# About this task
In the listing below, a line holding "## 型システムの全体像" and a line holding "4. **ドキュメントとしての役割**：型定義による設計意図の明確化" mark the range. Retype both exactly, with all lines between them.
==== Records for this task ====
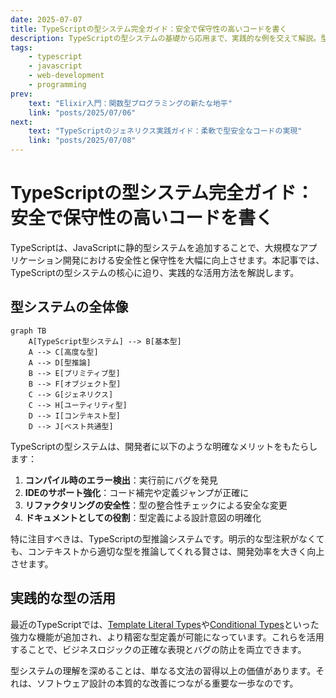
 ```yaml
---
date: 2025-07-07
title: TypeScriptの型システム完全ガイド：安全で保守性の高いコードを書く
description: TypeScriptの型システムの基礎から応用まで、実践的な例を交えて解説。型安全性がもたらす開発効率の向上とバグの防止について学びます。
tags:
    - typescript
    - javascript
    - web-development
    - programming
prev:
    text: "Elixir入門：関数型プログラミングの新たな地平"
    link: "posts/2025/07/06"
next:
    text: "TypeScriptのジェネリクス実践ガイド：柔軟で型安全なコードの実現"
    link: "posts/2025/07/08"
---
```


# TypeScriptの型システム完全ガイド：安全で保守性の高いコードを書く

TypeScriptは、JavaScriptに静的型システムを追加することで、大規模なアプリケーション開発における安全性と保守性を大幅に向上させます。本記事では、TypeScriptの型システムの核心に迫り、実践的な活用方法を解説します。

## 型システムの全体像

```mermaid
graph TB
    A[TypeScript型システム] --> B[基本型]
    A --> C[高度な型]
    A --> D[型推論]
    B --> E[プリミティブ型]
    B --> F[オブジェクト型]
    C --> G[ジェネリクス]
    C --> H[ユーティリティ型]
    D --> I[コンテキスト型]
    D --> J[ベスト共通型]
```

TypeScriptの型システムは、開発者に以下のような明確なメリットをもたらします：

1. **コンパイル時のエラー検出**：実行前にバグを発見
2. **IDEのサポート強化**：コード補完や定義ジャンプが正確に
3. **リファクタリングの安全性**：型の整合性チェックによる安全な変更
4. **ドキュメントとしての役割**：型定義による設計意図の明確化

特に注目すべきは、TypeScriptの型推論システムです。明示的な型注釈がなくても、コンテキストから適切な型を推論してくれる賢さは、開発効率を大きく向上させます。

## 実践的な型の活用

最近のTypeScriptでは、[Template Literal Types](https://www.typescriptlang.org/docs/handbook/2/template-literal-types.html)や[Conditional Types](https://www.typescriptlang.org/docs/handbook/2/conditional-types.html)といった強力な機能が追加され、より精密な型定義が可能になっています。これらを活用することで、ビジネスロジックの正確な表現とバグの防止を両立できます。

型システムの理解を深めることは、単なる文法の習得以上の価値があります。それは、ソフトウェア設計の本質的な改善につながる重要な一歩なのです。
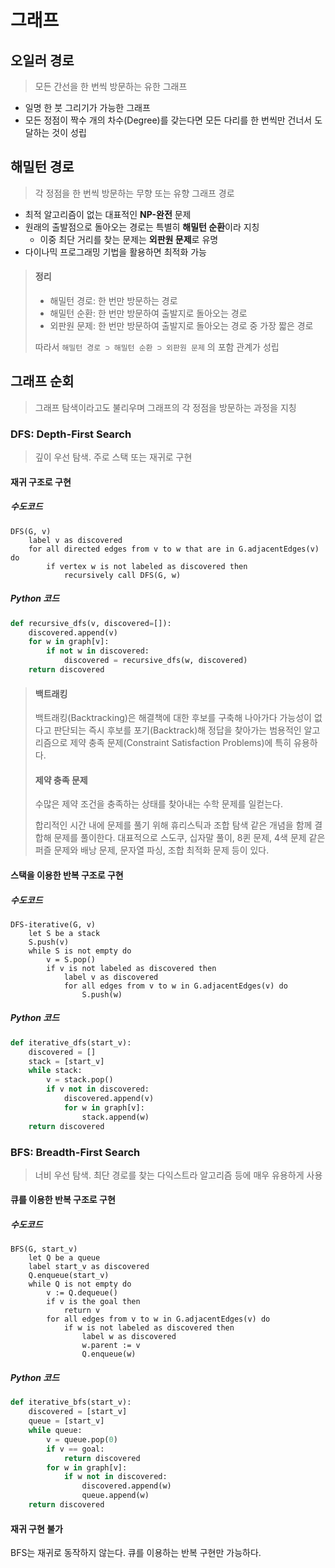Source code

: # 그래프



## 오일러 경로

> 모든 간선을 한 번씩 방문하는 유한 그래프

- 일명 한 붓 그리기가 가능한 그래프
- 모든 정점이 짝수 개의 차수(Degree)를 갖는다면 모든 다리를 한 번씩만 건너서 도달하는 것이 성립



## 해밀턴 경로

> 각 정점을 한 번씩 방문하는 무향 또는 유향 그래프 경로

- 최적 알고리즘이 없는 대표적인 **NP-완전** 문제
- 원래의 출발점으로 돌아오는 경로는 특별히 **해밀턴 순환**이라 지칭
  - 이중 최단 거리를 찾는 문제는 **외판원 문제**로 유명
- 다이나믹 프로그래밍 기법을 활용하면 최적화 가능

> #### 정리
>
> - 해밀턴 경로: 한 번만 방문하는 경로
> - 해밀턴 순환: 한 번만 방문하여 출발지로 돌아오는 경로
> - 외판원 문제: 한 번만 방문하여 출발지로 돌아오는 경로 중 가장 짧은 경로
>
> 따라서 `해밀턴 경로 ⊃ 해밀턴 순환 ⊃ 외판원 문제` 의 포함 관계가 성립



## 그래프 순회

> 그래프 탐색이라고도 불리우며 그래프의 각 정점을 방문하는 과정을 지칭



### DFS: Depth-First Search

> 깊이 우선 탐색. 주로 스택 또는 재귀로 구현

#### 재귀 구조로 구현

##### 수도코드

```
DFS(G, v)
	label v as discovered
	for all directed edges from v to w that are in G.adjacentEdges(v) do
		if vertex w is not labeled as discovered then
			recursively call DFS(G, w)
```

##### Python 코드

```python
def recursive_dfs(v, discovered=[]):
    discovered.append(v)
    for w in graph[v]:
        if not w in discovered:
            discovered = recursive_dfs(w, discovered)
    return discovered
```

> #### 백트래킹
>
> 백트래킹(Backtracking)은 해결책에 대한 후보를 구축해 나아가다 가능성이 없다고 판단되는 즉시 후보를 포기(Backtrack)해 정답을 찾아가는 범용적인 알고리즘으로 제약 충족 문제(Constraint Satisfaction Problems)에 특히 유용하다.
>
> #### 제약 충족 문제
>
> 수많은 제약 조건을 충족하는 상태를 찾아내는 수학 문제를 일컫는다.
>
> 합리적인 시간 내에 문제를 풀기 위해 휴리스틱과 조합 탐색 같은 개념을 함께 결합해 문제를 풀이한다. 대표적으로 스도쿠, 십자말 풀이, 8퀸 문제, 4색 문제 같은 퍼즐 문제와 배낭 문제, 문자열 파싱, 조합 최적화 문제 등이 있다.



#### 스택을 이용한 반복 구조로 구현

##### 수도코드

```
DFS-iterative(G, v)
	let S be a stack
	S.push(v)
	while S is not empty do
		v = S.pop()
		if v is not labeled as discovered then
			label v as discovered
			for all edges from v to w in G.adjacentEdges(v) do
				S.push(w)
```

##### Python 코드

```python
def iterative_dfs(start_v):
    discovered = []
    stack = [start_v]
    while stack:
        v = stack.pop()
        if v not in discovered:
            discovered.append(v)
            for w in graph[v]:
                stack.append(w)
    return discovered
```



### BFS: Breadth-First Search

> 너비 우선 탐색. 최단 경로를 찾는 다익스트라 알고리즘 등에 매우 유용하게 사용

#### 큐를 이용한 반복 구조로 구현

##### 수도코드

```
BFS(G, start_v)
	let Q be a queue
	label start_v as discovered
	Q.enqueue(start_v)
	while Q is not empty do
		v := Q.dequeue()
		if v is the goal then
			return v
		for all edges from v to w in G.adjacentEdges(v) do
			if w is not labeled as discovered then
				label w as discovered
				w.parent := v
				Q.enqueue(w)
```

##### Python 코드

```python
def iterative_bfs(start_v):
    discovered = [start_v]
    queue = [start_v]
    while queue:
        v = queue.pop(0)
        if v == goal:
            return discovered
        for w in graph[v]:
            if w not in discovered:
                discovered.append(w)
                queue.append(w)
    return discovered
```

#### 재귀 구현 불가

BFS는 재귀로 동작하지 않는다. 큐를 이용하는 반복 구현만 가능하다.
====
# Result of this exercise
## 型システムの全体像

```mermaid
graph TB
    A[TypeScript型システム] --> B[基本型]
    A --> C[高度な型]
    A --> D[型推論]
    B --> E[プリミティブ型]
    B --> F[オブジェクト型]
    C --> G[ジェネリクス]
    C --> H[ユーティリティ型]
    D --> I[コンテキスト型]
    D --> J[ベスト共通型]
```

TypeScriptの型システムは、開発者に以下のような明確なメリットをもたらします：

1. **コンパイル時のエラー検出**：実行前にバグを発見
2. **IDEのサポート強化**：コード補完や定義ジャンプが正確に
3. **リファクタリングの安全性**：型の整合性チェックによる安全な変更
4. **ドキュメントとしての役割**：型定義による設計意図の明確化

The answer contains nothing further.